▶ What to produce
Search the data for the string "property" and copy each line where it turns up.
________________
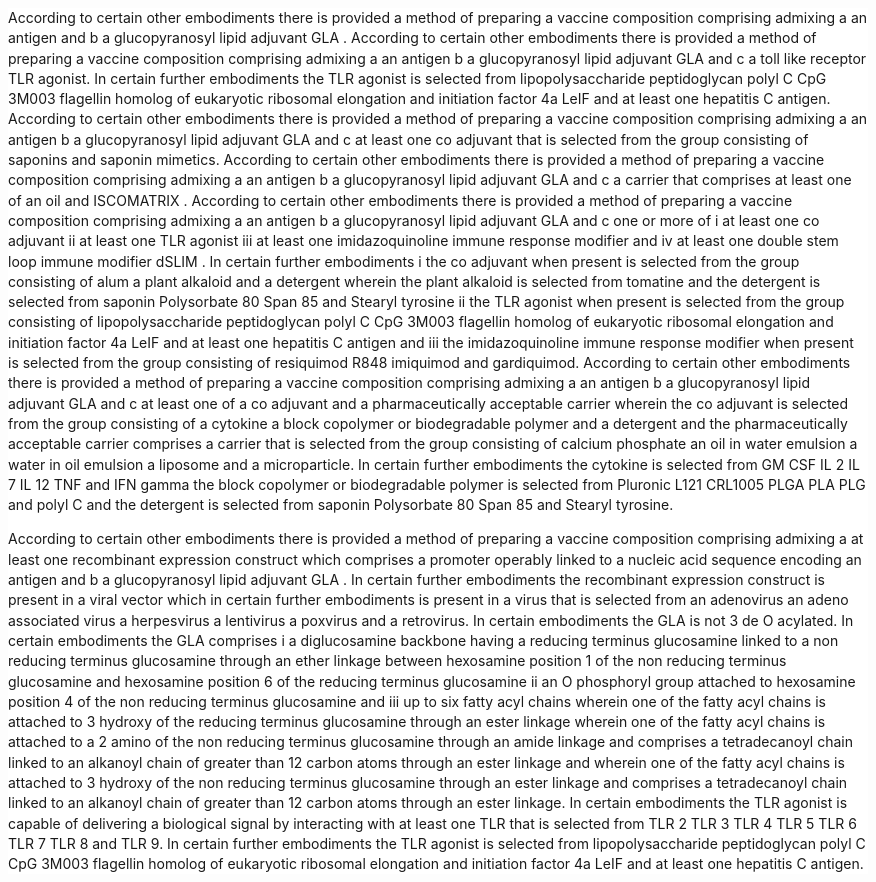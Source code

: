 According to certain other embodiments there is provided a method of preparing a vaccine composition comprising admixing a an antigen and b a glucopyranosyl lipid adjuvant GLA . According to certain other embodiments there is provided a method of preparing a vaccine composition comprising admixing a an antigen b a glucopyranosyl lipid adjuvant GLA and c a toll like receptor TLR agonist. In certain further embodiments the TLR agonist is selected from lipopolysaccharide peptidoglycan polyl C CpG 3M003 flagellin homolog of eukaryotic ribosomal elongation and initiation factor 4a LeIF and at least one hepatitis C antigen. According to certain other embodiments there is provided a method of preparing a vaccine composition comprising admixing a an antigen b a glucopyranosyl lipid adjuvant GLA and c at least one co adjuvant that is selected from the group consisting of saponins and saponin mimetics. According to certain other embodiments there is provided a method of preparing a vaccine composition comprising admixing a an antigen b a glucopyranosyl lipid adjuvant GLA and c a carrier that comprises at least one of an oil and ISCOMATRIX . According to certain other embodiments there is provided a method of preparing a vaccine composition comprising admixing a an antigen b a glucopyranosyl lipid adjuvant GLA and c one or more of i at least one co adjuvant ii at least one TLR agonist iii at least one imidazoquinoline immune response modifier and iv at least one double stem loop immune modifier dSLIM . In certain further embodiments i the co adjuvant when present is selected from the group consisting of alum a plant alkaloid and a detergent wherein the plant alkaloid is selected from tomatine and the detergent is selected from saponin Polysorbate 80 Span 85 and Stearyl tyrosine ii the TLR agonist when present is selected from the group consisting of lipopolysaccharide peptidoglycan polyl C CpG 3M003 flagellin homolog of eukaryotic ribosomal elongation and initiation factor 4a LeIF and at least one hepatitis C antigen and iii the imidazoquinoline immune response modifier when present is selected from the group consisting of resiquimod R848 imiquimod and gardiquimod. According to certain other embodiments there is provided a method of preparing a vaccine composition comprising admixing a an antigen b a glucopyranosyl lipid adjuvant GLA and c at least one of a co adjuvant and a pharmaceutically acceptable carrier wherein the co adjuvant is selected from the group consisting of a cytokine a block copolymer or biodegradable polymer and a detergent and the pharmaceutically acceptable carrier comprises a carrier that is selected from the group consisting of calcium phosphate an oil in water emulsion a water in oil emulsion a liposome and a microparticle. In certain further embodiments the cytokine is selected from GM CSF IL 2 IL 7 IL 12 TNF and IFN gamma the block copolymer or biodegradable polymer is selected from Pluronic L121 CRL1005 PLGA PLA PLG and polyl C and the detergent is selected from saponin Polysorbate 80 Span 85 and Stearyl tyrosine.

According to certain other embodiments there is provided a method of preparing a vaccine composition comprising admixing a at least one recombinant expression construct which comprises a promoter operably linked to a nucleic acid sequence encoding an antigen and b a glucopyranosyl lipid adjuvant GLA . In certain further embodiments the recombinant expression construct is present in a viral vector which in certain further embodiments is present in a virus that is selected from an adenovirus an adeno associated virus a herpesvirus a lentivirus a poxvirus and a retrovirus. In certain embodiments the GLA is not 3 de O acylated. In certain embodiments the GLA comprises i a diglucosamine backbone having a reducing terminus glucosamine linked to a non reducing terminus glucosamine through an ether linkage between hexosamine position 1 of the non reducing terminus glucosamine and hexosamine position 6 of the reducing terminus glucosamine ii an O phosphoryl group attached to hexosamine position 4 of the non reducing terminus glucosamine and iii up to six fatty acyl chains wherein one of the fatty acyl chains is attached to 3 hydroxy of the reducing terminus glucosamine through an ester linkage wherein one of the fatty acyl chains is attached to a 2 amino of the non reducing terminus glucosamine through an amide linkage and comprises a tetradecanoyl chain linked to an alkanoyl chain of greater than 12 carbon atoms through an ester linkage and wherein one of the fatty acyl chains is attached to 3 hydroxy of the non reducing terminus glucosamine through an ester linkage and comprises a tetradecanoyl chain linked to an alkanoyl chain of greater than 12 carbon atoms through an ester linkage. In certain embodiments the TLR agonist is capable of delivering a biological signal by interacting with at least one TLR that is selected from TLR 2 TLR 3 TLR 4 TLR 5 TLR 6 TLR 7 TLR 8 and TLR 9. In certain further embodiments the TLR agonist is selected from lipopolysaccharide peptidoglycan polyl C CpG 3M003 flagellin homolog of eukaryotic ribosomal elongation and initiation factor 4a LeIF and at least one hepatitis C antigen.

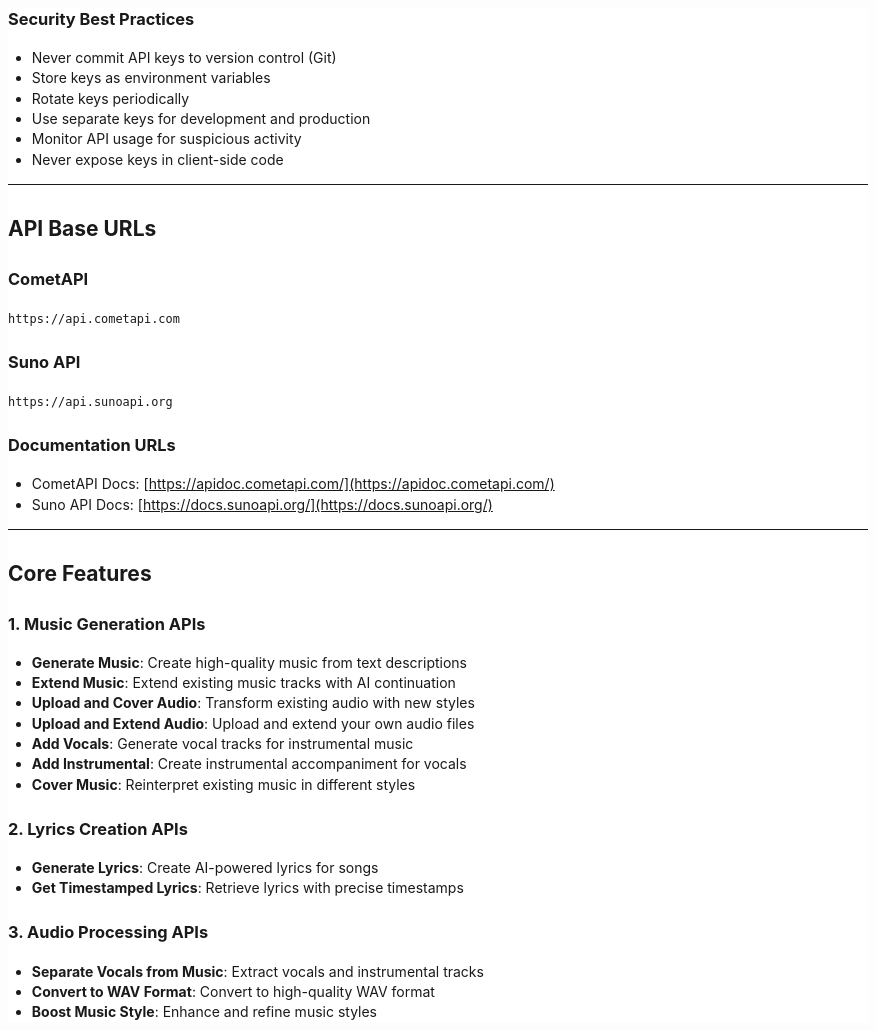### Security Best Practices

- Never commit API keys to version control (Git)
- Store keys as environment variables
- Rotate keys periodically
- Use separate keys for development and production
- Monitor API usage for suspicious activity
- Never expose keys in client-side code

---

## API Base URLs

### CometAPI
```
https://api.cometapi.com
```

### Suno API
```
https://api.sunoapi.org
```

### Documentation URLs

- CometAPI Docs: [https://apidoc.cometapi.com/](https://apidoc.cometapi.com/)
- Suno API Docs: [https://docs.sunoapi.org/](https://docs.sunoapi.org/)

---

## Core Features

### 1. Music Generation APIs

- **Generate Music**: Create high-quality music from text descriptions
- **Extend Music**: Extend existing music tracks with AI continuation
- **Upload and Cover Audio**: Transform existing audio with new styles
- **Upload and Extend Audio**: Upload and extend your own audio files
- **Add Vocals**: Generate vocal tracks for instrumental music
- **Add Instrumental**: Create instrumental accompaniment for vocals
- **Cover Music**: Reinterpret existing music in different styles

### 2. Lyrics Creation APIs

- **Generate Lyrics**: Create AI-powered lyrics for songs
- **Get Timestamped Lyrics**: Retrieve lyrics with precise timestamps

### 3. Audio Processing APIs

- **Separate Vocals from Music**: Extract vocals and instrumental tracks
- **Convert to WAV Format**: Convert to high-quality WAV format
- **Boost Music Style**: Enhance and refine music styles
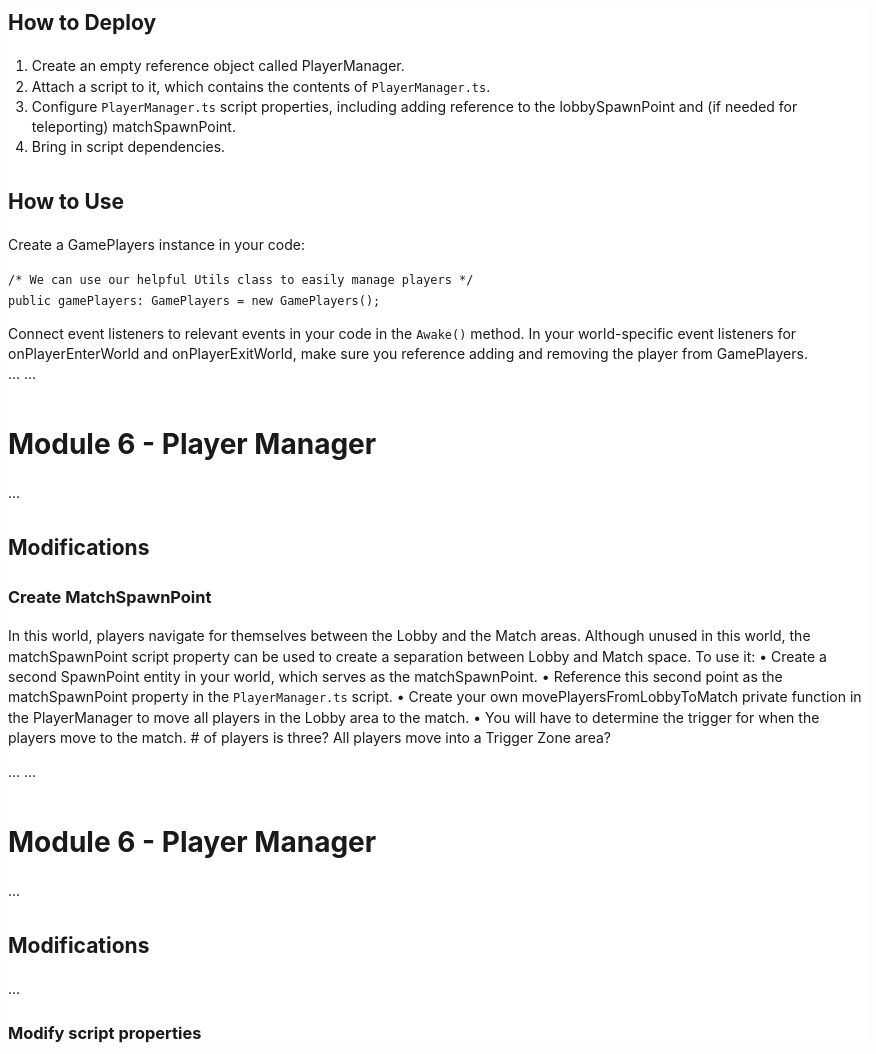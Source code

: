 ## How to Deploy


1. Create an empty reference object called PlayerManager.
2. Attach a script to it, which contains the contents of `PlayerManager.ts`.
3. Configure `PlayerManager.ts` script properties, including adding reference to the lobbySpawnPoint and (if
needed for teleporting) matchSpawnPoint.
4. Bring in script dependencies.

  
## How to Use

 Create a GamePlayers instance in your code:  
```
/* We can use our helpful Utils class to easily manage players */
public gamePlayers: GamePlayers = new GamePlayers();
```
 Connect event listeners to relevant events in your code in the `Awake()` method. In your world-specific event listeners for onPlayerEnterWorld and
onPlayerExitWorld, make sure you reference adding and removing the player from
GamePlayers.  
...
...
# Module 6 - Player Manager
...
## Modifications

  
### Create MatchSpawnPoint

 In this world, players navigate for themselves between the Lobby and the Match
areas. Although unused in this world, the matchSpawnPoint script property can be
used to create a separation between Lobby and Match space. To use it:
• Create a second SpawnPoint entity in your world, which serves as the
matchSpawnPoint.
• Reference this second point as the matchSpawnPoint property in the `PlayerManager.ts` script.
• Create your own movePlayersFromLobbyToMatch private function in the
PlayerManager to move all players in the Lobby area to the match.
• You will have to determine the trigger for when the players move to the match. #
of players is three? All players move into a Trigger Zone area?

  
...
...
# Module 6 - Player Manager
...
## Modifications
...
### Modify script properties

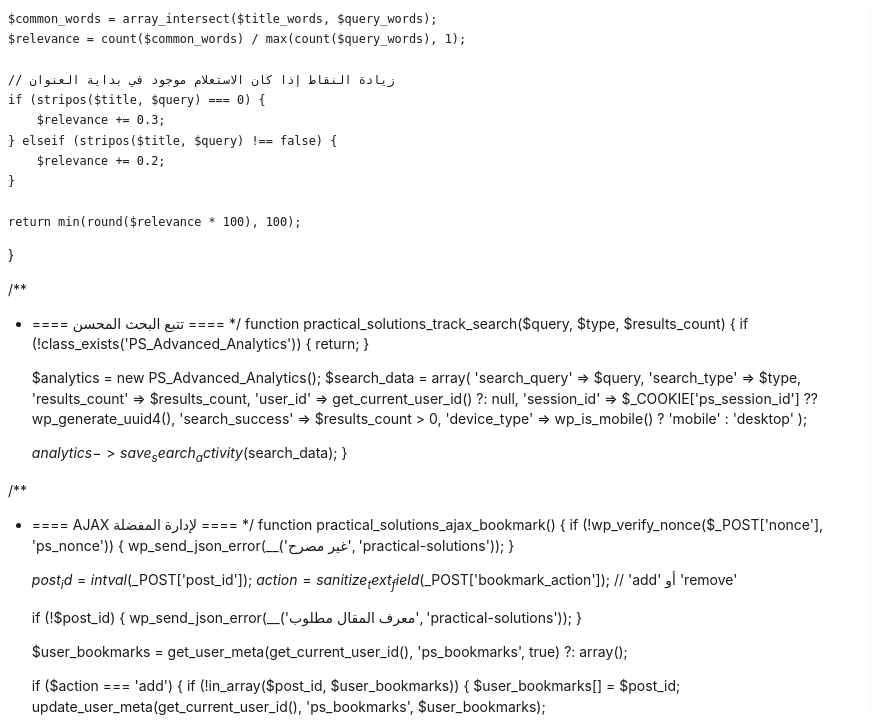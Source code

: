     $common_words = array_intersect($title_words, $query_words);
    $relevance = count($common_words) / max(count($query_words), 1);
    
    // زيادة النقاط إذا كان الاستعلام موجود في بداية العنوان
    if (stripos($title, $query) === 0) {
        $relevance += 0.3;
    } elseif (stripos($title, $query) !== false) {
        $relevance += 0.2;
    }
    
    return min(round($relevance * 100), 100);
}

/**
 * ==== تتبع البحث المحسن ====
 */
function practical_solutions_track_search($query, $type, $results_count) {
    if (!class_exists('PS_Advanced_Analytics')) {
        return;
    }
    
    $analytics = new PS_Advanced_Analytics();
    $search_data = array(
        'search_query' => $query,
        'search_type' => $type,
        'results_count' => $results_count,
        'user_id' => get_current_user_id() ?: null,
        'session_id' => $_COOKIE['ps_session_id'] ?? wp_generate_uuid4(),
        'search_success' => $results_count > 0,
        'device_type' => wp_is_mobile() ? 'mobile' : 'desktop'
    );
    
    $analytics->save_search_activity($search_data);
}

/**
 * ==== AJAX لإدارة المفضلة ====
 */
function practical_solutions_ajax_bookmark() {
    if (!wp_verify_nonce($_POST['nonce'], 'ps_nonce')) {
        wp_send_json_error(__('غير مصرح', 'practical-solutions'));
    }
    
    $post_id = intval($_POST['post_id']);
    $action = sanitize_text_field($_POST['bookmark_action']); // 'add' أو 'remove'
    
    if (!$post_id) {
        wp_send_json_error(__('معرف المقال مطلوب', 'practical-solutions'));
    }
    
    $user_bookmarks = get_user_meta(get_current_user_id(), 'ps_bookmarks', true) ?: array();
    
    if ($action === 'add') {
        if (!in_array($post_id, $user_bookmarks)) {
            $user_bookmarks[] = $post_id;
            update_user_meta(get_current_user_id(), 'ps_bookmarks', $user_bookmarks);
            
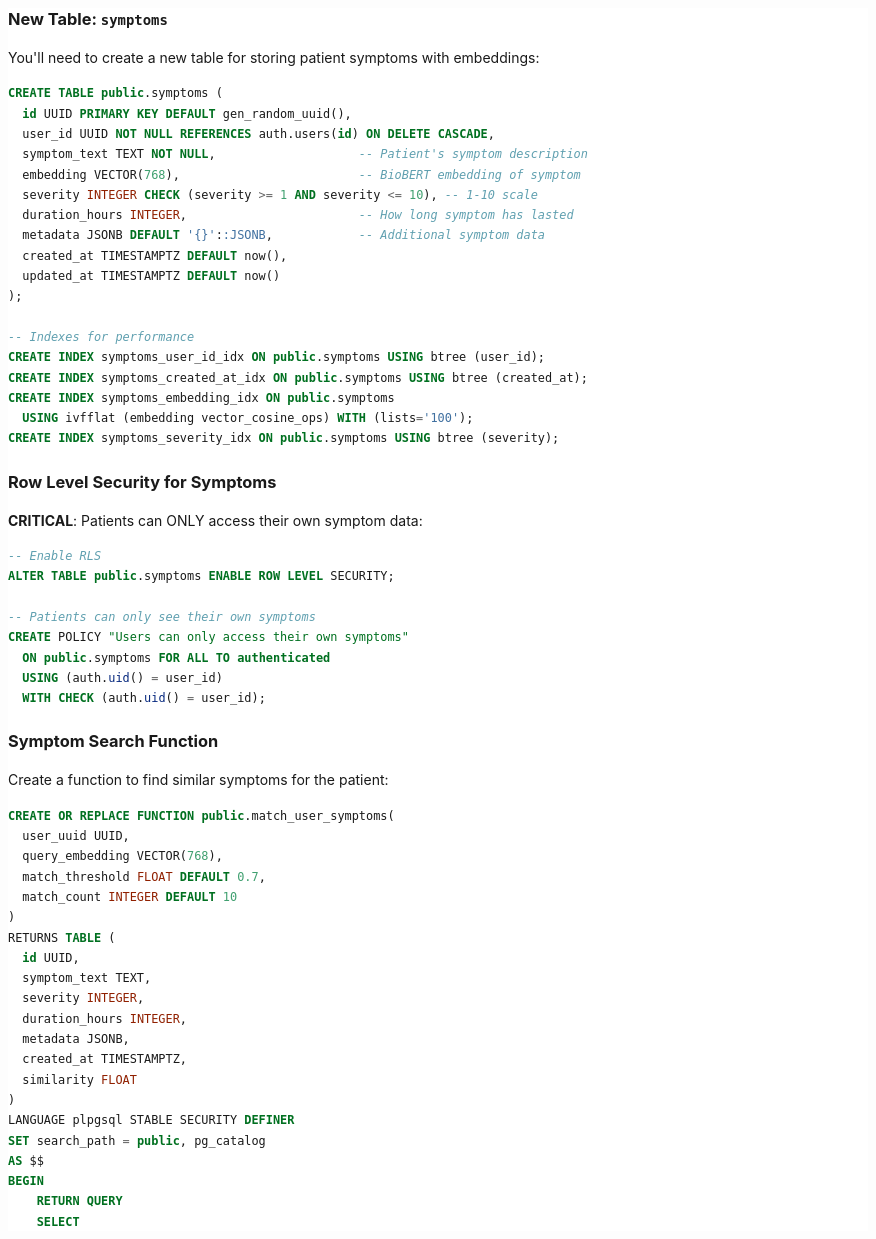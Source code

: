 ### **New Table: `symptoms`**

You'll need to create a new table for storing patient symptoms with embeddings:

```sql
CREATE TABLE public.symptoms (
  id UUID PRIMARY KEY DEFAULT gen_random_uuid(),
  user_id UUID NOT NULL REFERENCES auth.users(id) ON DELETE CASCADE,
  symptom_text TEXT NOT NULL,                    -- Patient's symptom description
  embedding VECTOR(768),                         -- BioBERT embedding of symptom
  severity INTEGER CHECK (severity >= 1 AND severity <= 10), -- 1-10 scale
  duration_hours INTEGER,                        -- How long symptom has lasted
  metadata JSONB DEFAULT '{}'::JSONB,            -- Additional symptom data
  created_at TIMESTAMPTZ DEFAULT now(),
  updated_at TIMESTAMPTZ DEFAULT now()
);

-- Indexes for performance
CREATE INDEX symptoms_user_id_idx ON public.symptoms USING btree (user_id);
CREATE INDEX symptoms_created_at_idx ON public.symptoms USING btree (created_at);
CREATE INDEX symptoms_embedding_idx ON public.symptoms 
  USING ivfflat (embedding vector_cosine_ops) WITH (lists='100');
CREATE INDEX symptoms_severity_idx ON public.symptoms USING btree (severity);
```

### **Row Level Security for Symptoms**

**CRITICAL**: Patients can ONLY access their own symptom data:

```sql
-- Enable RLS
ALTER TABLE public.symptoms ENABLE ROW LEVEL SECURITY;

-- Patients can only see their own symptoms
CREATE POLICY "Users can only access their own symptoms"
  ON public.symptoms FOR ALL TO authenticated
  USING (auth.uid() = user_id) 
  WITH CHECK (auth.uid() = user_id);
```

### **Symptom Search Function**

Create a function to find similar symptoms for the patient:

```sql
CREATE OR REPLACE FUNCTION public.match_user_symptoms(
  user_uuid UUID,
  query_embedding VECTOR(768),
  match_threshold FLOAT DEFAULT 0.7,
  match_count INTEGER DEFAULT 10
)
RETURNS TABLE (
  id UUID,
  symptom_text TEXT,
  severity INTEGER,
  duration_hours INTEGER,
  metadata JSONB,
  created_at TIMESTAMPTZ,
  similarity FLOAT
)
LANGUAGE plpgsql STABLE SECURITY DEFINER
SET search_path = public, pg_catalog
AS $$
BEGIN
    RETURN QUERY
    SELECT
```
________________
▶ Answer for the task
areas. Although unused in this world, the matchSpawnPoint script property can be
• Reference this second point as the matchSpawnPoint property in the `PlayerManager.ts` script.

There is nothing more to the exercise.